In AI infrastructure, we expect the healthy demand for the build-out of the underlying AI infrastructure to continue. The last few years has been driven by the early adoption of new computing architectures to train deep neural networks for machine learning. Training involves the development of an algorithm to understand a large data set, whereas inference is when a machine infers things about new data it sees and learns from it. As training progresses past the pilot stage, the next phase will be about AI inference and the new types of processing and storage needs to deploy AI from the cloud to billions of edge devices. We estimate this next phase to be an opportunity three to five times the size of the training market, and expect to see a number of new product innovations over the next few years.
In AI applications, we are seeing AI get embedded into an increasing number of software applications and systems to help make more intelligent decisions. These new AI-aware applications are able to leverage existing business processes and incorporate Big Data to drive valuable new insights. In some aspects, AI is the new era of the enterprise resource planning (ERP) software and business re-engineering boom that created tremendous value in a number of companies during the 1990s. AI is helping to drive higher levels of automation, better recommendations, faster decision-making, and significant cost savings. We think AI is going to be part of nearly every application we have around us and create an even bigger market opportunity than past IT transformation eras.

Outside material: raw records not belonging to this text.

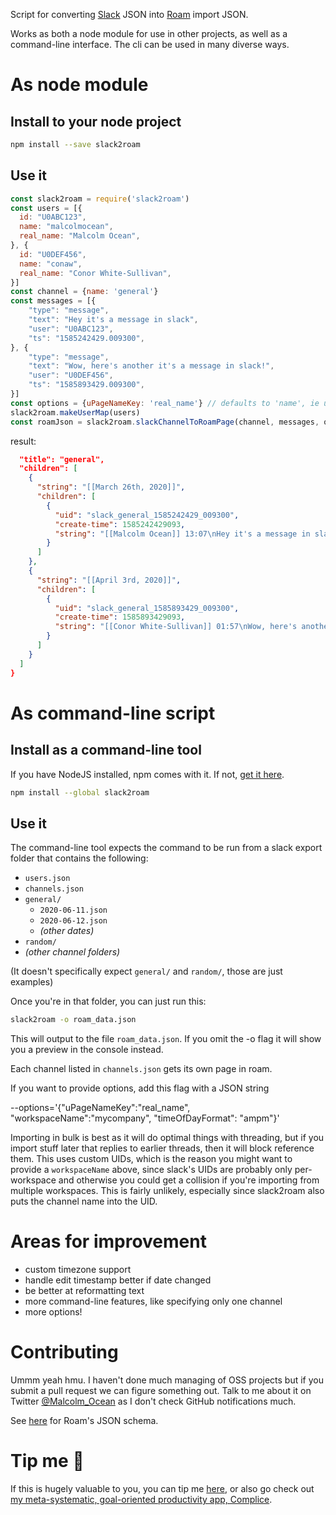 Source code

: Script for converting [Slack](https://slack.com) JSON into [Roam](https://roamresearch.com) import JSON.

Works as both a node module for use in other projects, as well as a command-line interface. The cli can be used in many diverse ways.

# As node module

## Install to your node project

```bash
npm install --save slack2roam
```

## Use it

```javascript
const slack2roam = require('slack2roam')
const users = [{
  id: "U0ABC123",
  name: "malcolmocean",
  real_name: "Malcolm Ocean",
}, {
  id: "U0DEF456",
  name: "conaw",
  real_name: "Conor White-Sullivan",
}]
const channel = {name: 'general'}
const messages = [{
    "type": "message",
    "text": "Hey it's a message in slack",
    "user": "U0ABC123",
    "ts": "1585242429.009300",
}, {
    "type": "message",
    "text": "Wow, here's another it's a message in slack!",
    "user": "U0DEF456",
    "ts": "1585893429.009300",
}]
const options = {uPageNameKey: 'real_name'} // defaults to 'name', ie username
slack2roam.makeUserMap(users)
const roamJson = slack2roam.slackChannelToRoamPage(channel, messages, options)
```

result:
```json {
  "title": "general",
  "children": [
    {
      "string": "[[March 26th, 2020]]",
      "children": [
        {
          "uid": "slack_general_1585242429_009300",
          "create-time": 1585242429093,
          "string": "[[Malcolm Ocean]] 13:07\nHey it's a message in slack"
        }
      ]
    },
    {
      "string": "[[April 3rd, 2020]]",
      "children": [
        {
          "uid": "slack_general_1585893429_009300",
          "create-time": 1585893429093,
          "string": "[[Conor White-Sullivan]] 01:57\nWow, here's another it's a message in slack!"
        }
      ]
    }
  ]
}
```

# As command-line script

## Install as a command-line tool

If you have NodeJS installed, npm comes with it. If not, [get it here](https://nodejs.org/en/download/).

```bash
npm install --global slack2roam
```

## Use it

The command-line tool expects the command to be run from a slack export folder that contains the following:

- `users.json`
- `channels.json`
- `general/`
  - `2020-06-11.json`
  - `2020-06-12.json`
  - _(other dates)_
- `random/`
- _(other channel folders)_

(It doesn't specifically expect `general/` and `random/`, those are just examples)

Once you're in that folder, you can just run this:

```bash
slack2roam -o roam_data.json
```

This will output to the file `roam_data.json`. If you omit the -o flag it will show you a preview in the console instead.

Each channel listed in `channels.json` gets its own page in roam.

If you want to provide options, add this flag with a JSON string

--options='{"uPageNameKey":"real_name", "workspaceName":"mycompany", "timeOfDayFormat": "ampm"}'

Importing in bulk is best as it will do optimal things with threading, but if you import stuff later that replies to earlier threads, then it will block reference them. This uses custom UIDs, which is the reason you might want to provide a `workspaceName` above, since slack's UIDs are probably only per-workspace and otherwise you could get a collision if you're importing from multiple workspaces. This is fairly unlikely, especially since slack2roam also puts the channel name into the UID.

# Areas for improvement

- custom timezone support
- handle edit timestamp better if date changed
- be better at reformatting text
- more command-line features, like specifying only one channel
- more options!

# Contributing

Ummm yeah hmu. I haven't done much managing of OSS projects but if you submit a pull request we can figure something out. Talk to me about it on Twitter [@Malcolm_Ocean](https://twitter.com/Malcolm_Ocean) as I don't check GitHub notifications much.

See [here](https://roamresearch.com/#/app/help/page/RxZF78p60) for Roam's JSON schema.

# Tip me 🤑

If this is hugely valuable to you, you can tip me [here](https://paypal.me/complice), or also go check out [my meta-systematic, goal-oriented productivity app, Complice](https://complice.co/?utm_source=github&utm_medium=readme&utm_campaign=slack2roam&utm_content=msgopa).
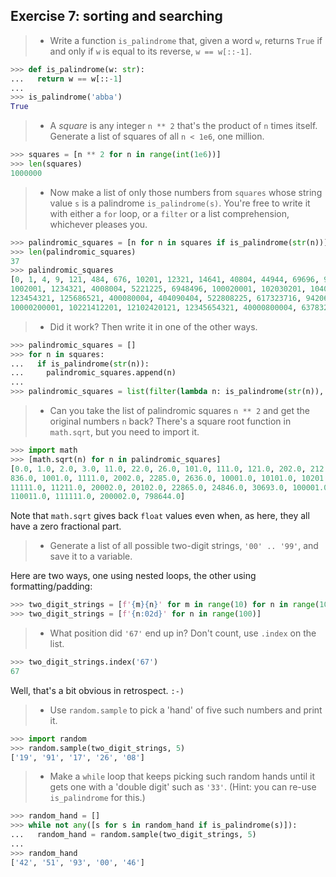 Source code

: ## Exercise 7: sorting and searching

> * Write a function `is_palindrome` that, given a word `w`, returns `True` if
>   and only if `w` is equal to its reverse, `w == w[::-1]`.

```python
>>> def is_palindrome(w: str):
...   return w == w[::-1]
... 
>>> is_palindrome('abba')
True
```

> * A *square* is any integer `n ** 2` that's the product of `n` times itself.
>   Generate a list of squares of all `n < 1e6`, one million.

```python
>>> squares = [n ** 2 for n in range(int(1e6))]
>>> len(squares)
1000000
```

> * Now make a list of only those numbers from `squares` whose string value `s`
>   is a palindrome `is_palindrome(s)`. You're free to write it with either a
>   `for` loop, or a `filter` or a list comprehension, whichever pleases you.

```python
>>> palindromic_squares = [n for n in squares if is_palindrome(str(n))]
>>> len(palindromic_squares)
37
>>> palindromic_squares
[0, 1, 4, 9, 121, 484, 676, 10201, 12321, 14641, 40804, 44944, 69696, 94249, 698896,
1002001, 1234321, 4008004, 5221225, 6948496, 100020001, 102030201, 104060401, 121242121,
123454321, 125686521, 400080004, 404090404, 522808225, 617323716, 942060249,
10000200001, 10221412201, 12102420121, 12345654321, 40000800004, 637832238736]
```

> * Did it work? Then write it in one of the other ways.

```python
>>> palindromic_squares = []
>>> for n in squares:
...   if is_palindrome(str(n)):
...     palindromic_squares.append(n)
... 
>>> palindromic_squares = list(filter(lambda n: is_palindrome(str(n)), squares))
```

> * Can you take the list of palindromic squares `n ** 2` and get the original
>   numbers `n` back? There's a square root function in `math.sqrt`, but you
>   need to import it.

```python
>>> import math
>>> [math.sqrt(n) for n in palindromic_squares]
[0.0, 1.0, 2.0, 3.0, 11.0, 22.0, 26.0, 101.0, 111.0, 121.0, 202.0, 212.0, 264.0, 307.0,
836.0, 1001.0, 1111.0, 2002.0, 2285.0, 2636.0, 10001.0, 10101.0, 10201.0, 11011.0,
11111.0, 11211.0, 20002.0, 20102.0, 22865.0, 24846.0, 30693.0, 100001.0, 101101.0,
110011.0, 111111.0, 200002.0, 798644.0]
```

Note that `math.sqrt` gives back `float` values even when, as here, they all
have a zero fractional part.

> * Generate a list of all possible two-digit strings, `'00' .. '99'`, and
>   save it to a variable.

Here are two ways, one using nested loops, the other using formatting/padding:

```python
>>> two_digit_strings = [f'{m}{n}' for m in range(10) for n in range(10)]
>>> two_digit_strings = [f'{n:02d}' for n in range(100)]
```

> * What position did `'67'` end up in? Don't count, use `.index` on the list.

```python
>>> two_digit_strings.index('67')
67
```

Well, that's a bit obvious in retrospect. `:-)`

> * Use `random.sample` to pick a 'hand' of five such numbers and print it.

```python
>>> import random
>>> random.sample(two_digit_strings, 5)
['19', '91', '17', '26', '08']
```

> * Make a `while` loop that keeps picking such random hands until it gets one
>   with a 'double digit' such as `'33'`. (Hint: you can re-use `is_palindrome`
>   for this.)

```python
>>> random_hand = []
>>> while not any([s for s in random_hand if is_palindrome(s)]):
...   random_hand = random.sample(two_digit_strings, 5)
... 
>>> random_hand
['42', '51', '93', '00', '46']
```

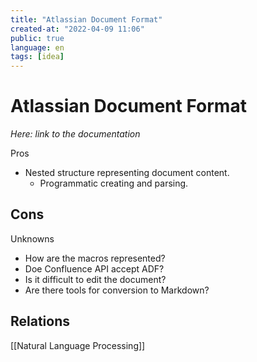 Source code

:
 ```yaml
---
title: "Atlassian Document Format"
created-at: "2022-04-09 11:06"
public: true
language: en
tags: [idea]
---
```


# Atlassian Document Format

*Here: link to the documentation*

Pros
- Nested structure representing document content.
	- Programmatic creating and parsing.

Cons
- 

Unknowns
- How are the macros represented?
- Doe Confluence API accept ADF?
- Is it difficult to edit the document?
- Are there tools for conversion to Markdown?

## Relations

[[Natural Language Processing]]

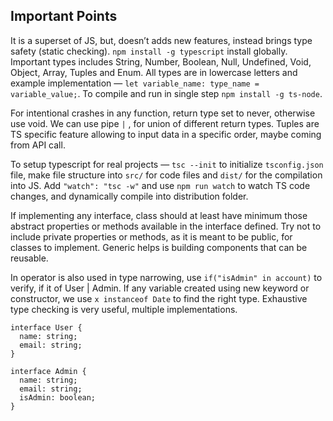 ## Important Points
It is a superset of JS, but, doesn’t adds new features, instead brings type safety (static checking). `npm install -g typescript` install globally. Important types includes String, Number, Boolean, Null, Undefined, Void, Object, Array, Tuples and Enum. All types are in lowercase letters and example implementation — `let variable_name: type_name = variable_value;`. To compile and run in single step `npm install -g ts-node`.

For intentional crashes in any function, return type set to never, otherwise use void. We can use pipe `|` , for union of different return types. Tuples are TS specific feature allowing to input data in a specific order, maybe coming from API call.

To setup typescript for real projects — `tsc --init` to initialize `tsconfig.json` file, make file structure into `src/` for code files and `dist/` for the compilation into JS. Add `"watch": "tsc -w"` and use `npm run watch` to watch TS code changes, and dynamically compile into distribution folder.

If implementing any interface, class should at least have minimum those abstract properties or methods available in the interface defined. Try not to include private properties or methods, as it is meant to be public, for classes to implement. Generic helps is building components that can be reusable.

In operator is also used in type narrowing, use `if("isAdmin" in account)` to verify, if it of User | Admin. If any variable created using new keyword or constructor, we use `x instanceof Date` to find the right type. Exhaustive type checking is very useful, multiple implementations.

```tsx
interface User {
  name: string;
  email: string;
}

interface Admin {
  name: string;
  email: string;
  isAdmin: boolean;
}
```
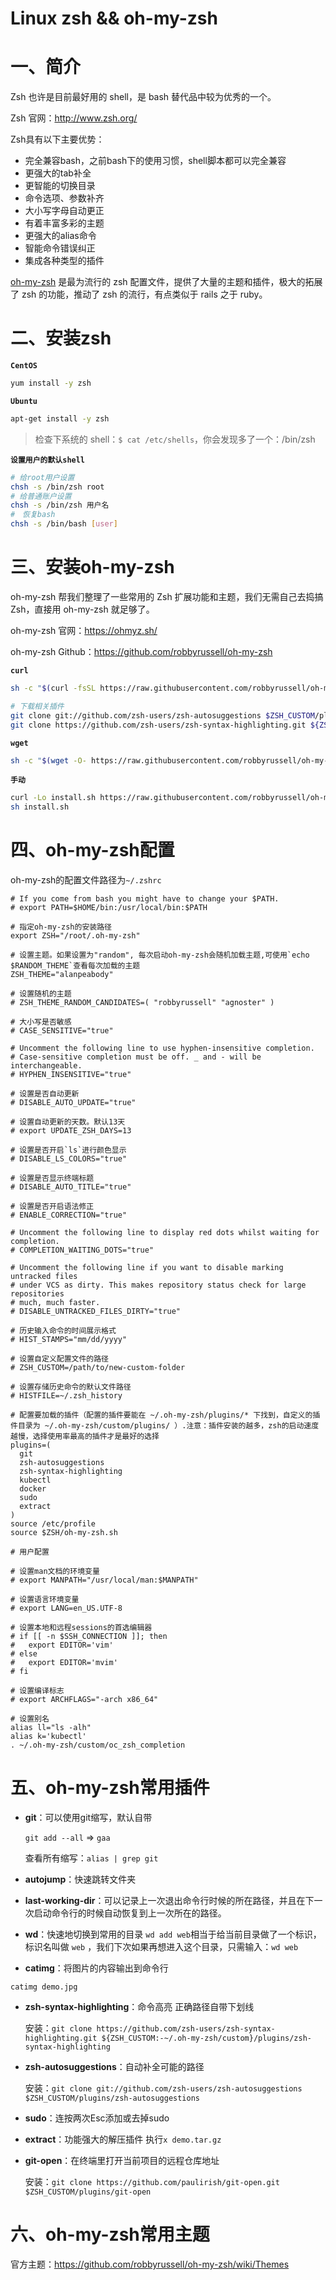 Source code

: # Linux zsh && oh-my-zsh

# 一、简介

Zsh 也许是目前最好用的 shell，是 bash 替代品中较为优秀的一个。

Zsh 官网：http://www.zsh.org/

Zsh具有以下主要优势：

- 完全兼容bash，之前bash下的使用习惯，shell脚本都可以完全兼容
- 更强大的tab补全
- 更智能的切换目录
- 命令选项、参数补齐
- 大小写字母自动更正
- 有着丰富多彩的主题
- 更强大的alias命令
- 智能命令错误纠正
- 集成各种类型的插件

[oh-my-zsh](https://github.com/robbyrussell/oh-my-zsh) 是最为流行的 zsh 配置文件，提供了大量的主题和插件，极大的拓展了 zsh 的功能，推动了 zsh 的流行，有点类似于 rails 之于 ruby。

# 二、安装zsh

**`CentOS`**

```bash
yum install -y zsh
```

**`Ubuntu`**

```bash
apt-get install -y zsh
```

> 检查下系统的 shell：`$ cat /etc/shells`，你会发现多了一个：/bin/zsh

**`设置用户的默认shell`**

```bash
# 给root用户设置
chsh -s /bin/zsh root
# 给普通账户设置
chsh -s /bin/zsh 用户名
#　恢复bash
chsh -s /bin/bash [user]
```

# 三、安装oh-my-zsh

oh-my-zsh 帮我们整理了一些常用的 Zsh 扩展功能和主题，我们无需自己去捣搞 Zsh，直接用 oh-my-zsh 就足够了。

oh-my-zsh 官网：https://ohmyz.sh/

oh-my-zsh Github：https://github.com/robbyrussell/oh-my-zsh

**`curl`**

```bash
sh -c "$(curl -fsSL https://raw.githubusercontent.com/robbyrussell/oh-my-zsh/master/tools/install.sh)"

# 下载相关插件
git clone git://github.com/zsh-users/zsh-autosuggestions $ZSH_CUSTOM/plugins/zsh-autosuggestions
git clone https://github.com/zsh-users/zsh-syntax-highlighting.git ${ZSH_CUSTOM:-~/.oh-my-zsh/custom}/plugins/zsh-syntax-highlighting
```

**`wget`**

```bash
sh -c "$(wget -O- https://raw.githubusercontent.com/robbyrussell/oh-my-zsh/master/tools/install.sh)"
```

**`手动`**

```bash
curl -Lo install.sh https://raw.githubusercontent.com/robbyrussell/oh-my-zsh/master/tools/install.sh
sh install.sh
```

# 四、oh-my-zsh配置

oh-my-zsh的配置文件路径为`~/.zshrc`

```properties
# If you come from bash you might have to change your $PATH.
# export PATH=$HOME/bin:/usr/local/bin:$PATH

# 指定oh-my-zsh的安装路径
export ZSH="/root/.oh-my-zsh"

# 设置主题。如果设置为"random", 每次启动oh-my-zsh会随机加载主题,可使用`echo $RANDOM_THEME`查看每次加载的主题
ZSH_THEME="alanpeabody"

# 设置随机的主题
# ZSH_THEME_RANDOM_CANDIDATES=( "robbyrussell" "agnoster" )

# 大小写是否敏感
# CASE_SENSITIVE="true"

# Uncomment the following line to use hyphen-insensitive completion.
# Case-sensitive completion must be off. _ and - will be interchangeable.
# HYPHEN_INSENSITIVE="true"

# 设置是否自动更新
# DISABLE_AUTO_UPDATE="true"

# 设置自动更新的天数。默认13天
# export UPDATE_ZSH_DAYS=13

# 设置是否开启`ls`进行颜色显示
# DISABLE_LS_COLORS="true"

# 设置是否显示终端标题
# DISABLE_AUTO_TITLE="true"

# 设置是否开启语法修正
# ENABLE_CORRECTION="true"

# Uncomment the following line to display red dots whilst waiting for completion.
# COMPLETION_WAITING_DOTS="true"

# Uncomment the following line if you want to disable marking untracked files
# under VCS as dirty. This makes repository status check for large repositories
# much, much faster.
# DISABLE_UNTRACKED_FILES_DIRTY="true"

# 历史输入命令的时间展示格式
# HIST_STAMPS="mm/dd/yyyy"

# 设置自定义配置文件的路径
# ZSH_CUSTOM=/path/to/new-custom-folder

# 设置存储历史命令的默认文件路径
# HISTFILE=~/.zsh_history

# 配置要加载的插件（配置的插件要能在 ~/.oh-my-zsh/plugins/* 下找到，自定义的插件目录为 ~/.oh-my-zsh/custom/plugins/ ）.注意：插件安装的越多，zsh的启动速度越慢，选择使用率最高的插件才是最好的选择
plugins=(
  git
  zsh-autosuggestions
  zsh-syntax-highlighting
  kubectl
  docker
  sudo
  extract
)
source /etc/profile
source $ZSH/oh-my-zsh.sh

# 用户配置

# 设置man文档的环境变量
# export MANPATH="/usr/local/man:$MANPATH"

# 设置语言环境变量
# export LANG=en_US.UTF-8

# 设置本地和远程sessions的首选编辑器
# if [[ -n $SSH_CONNECTION ]]; then
#   export EDITOR='vim'
# else
#   export EDITOR='mvim'
# fi

# 设置编译标志
# export ARCHFLAGS="-arch x86_64"

# 设置别名
alias ll="ls -alh"
alias k='kubectl'
. ~/.oh-my-zsh/custom/oc_zsh_completion
```

# 五、oh-my-zsh常用插件

- **git**：可以使用git缩写，默认自带

   `git add --all` => `gaa`

  查看所有缩写：`alias | grep git`

- **autojump**：快速跳转文件夹

- **last-working-dir**：可以记录上一次退出命令行时候的所在路径，并且在下一次启动命令行的时候自动恢复到上一次所在的路径。
  
- **wd**：快速地切换到常用的目录
  `wd add web`相当于给当前目录做了一个标识，标识名叫做 `web` ，我们下次如果再想进入这个目录，只需输入：`wd web`

- **catimg**：将图片的内容输出到命令行
  

`catimg demo.jpg`

- **zsh-syntax-highlighting**：命令高亮 正确路径自带下划线

  安装：`git clone https://github.com/zsh-users/zsh-syntax-highlighting.git ${ZSH_CUSTOM:-~/.oh-my-zsh/custom}/plugins/zsh-syntax-highlighting`

- **zsh-autosuggestions**：自动补全可能的路径
  
  安装：`git clone git://github.com/zsh-users/zsh-autosuggestions $ZSH_CUSTOM/plugins/zsh-autosuggestions`
  
- **sudo**：连按两次Esc添加或去掉sudo
  
- **extract**：功能强大的解压插件
  执行`x demo.tar.gz`
  
- **git-open**：在终端里打开当前项目的远程仓库地址

  安装：`git clone https://github.com/paulirish/git-open.git $ZSH_CUSTOM/plugins/git-open`

# 六、oh-my-zsh常用主题

官方主题：https://github.com/robbyrussell/oh-my-zsh/wiki/Themes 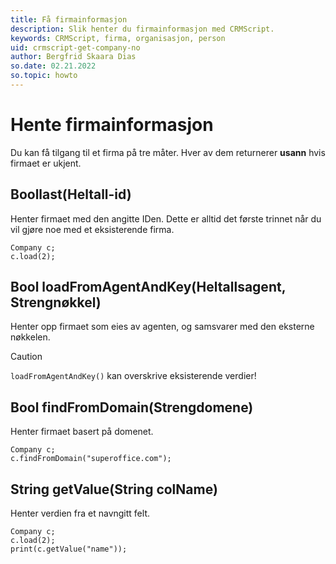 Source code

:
 ```yaml
---
title: Få firmainformasjon
description: Slik henter du firmainformasjon med CRMScript.
keywords: CRMScript, firma, organisasjon, person
uid: crmscript-get-company-no
author: Bergfrid Skaara Dias
so.date: 02.21.2022
so.topic: howto
---
```


# Hente firmainformasjon

Du kan få tilgang til et firma på tre måter. Hver av dem returnerer **usann** hvis firmaet er ukjent.

## Boollast(Heltall-id)

Henter firmaet med den angitte IDen. Dette er alltid det første trinnet når du vil gjøre noe med et eksisterende firma.

```crmscript
Company c;
c.load(2);
```

## Bool loadFromAgentAndKey(Heltallsagent, Strengnøkkel)

Henter opp firmaet som eies av agenten, og samsvarer med den eksterne nøkkelen.

> [!CAUTION]
> `loadFromAgentAndKey()` kan overskrive eksisterende verdier!

## Bool findFromDomain(Strengdomene)

Henter firmaet basert på domenet.

```crmscript
Company c;
c.findFromDomain("superoffice.com");
```

## String getValue(String colName)

Henter verdien fra et navngitt felt.

```crmscript!
Company c;
c.load(2);
print(c.getValue("name"));
```

<!-- Referenced links -->
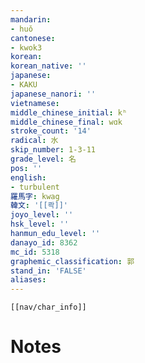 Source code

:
 ```yaml
---
mandarin:
- huǒ
cantonese:
- kwok3
korean:
korean_native: ''
japanese:
- KAKU
japanese_nanori: ''
vietnamese:
middle_chinese_initial: kʰ
middle_chinese_final: wɑk
stroke_count: '14'
radical: 水
skip_number: 1-3-11
grade_level: 名
pos: ''
english:
- turbulent
羅馬字: kwag
韓文: '[[콱]]'
joyo_level: ''
hsk_level: ''
hanmun_edu_level: ''
danayo_id: 8362
mc_id: 5318
graphemic_classification: 郭
stand_in: 'FALSE'
aliases:
---
```

```meta-bind-embed
[[nav/char_info]]
```

# Notes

In AI-enabled industries, we are seeing more companies begin to leverage AI to drive new innovations. Automotive, consumer, healthcare, and finance sectors are already seeing the early benefits from AI, which is allowing them to introduce unique products and services enabling them to out-perform their industry peers. This out-performance has allowed these companies to deliver superior financial performance in the form of faster growth and higher earnings, which in turn has resulted in better relative stock performance that we believe can continue as long as they execute to plan.
We believe 2018 will bring more opportunities to invest in innovative AI-beneficiaries outside the U.S. The early development of artificial intelligence was initially centered in Silicon Valley and U.S. companies were earlier to invest more in the technology. As we have seen over the last 12-24 months, there are now big investments being made by China, Japan, and Europe as every big nation is now racing to build its AI capabilities. AI is getting adopted by more companies around the world as the heavy investments over the last few years start to bear fruit.
With a favourable economic and financial market backdrop, we remain optimistic on the continued strong performance gains in the coming year. We are still at the beginning phases of a global transformation that will be ushered in by developments in artificial intelligence. The opportunity for shareholder value creation remains substantial and is growing. At the same time we believe that stock picking will be imperative to capturing the benefits of the opportunity. We are excited about what the coming years will bring and to see how AI technologies can be leveraged to improve people’s lives.
1. As measured by MSCI World Information Technology Index versus MSCI World Index as at 29 December 2017.
2. Source: Statista, as at January 2018.
3. Source: Boston Consulting Group and MIT Sloan Management Review, as at September 2017.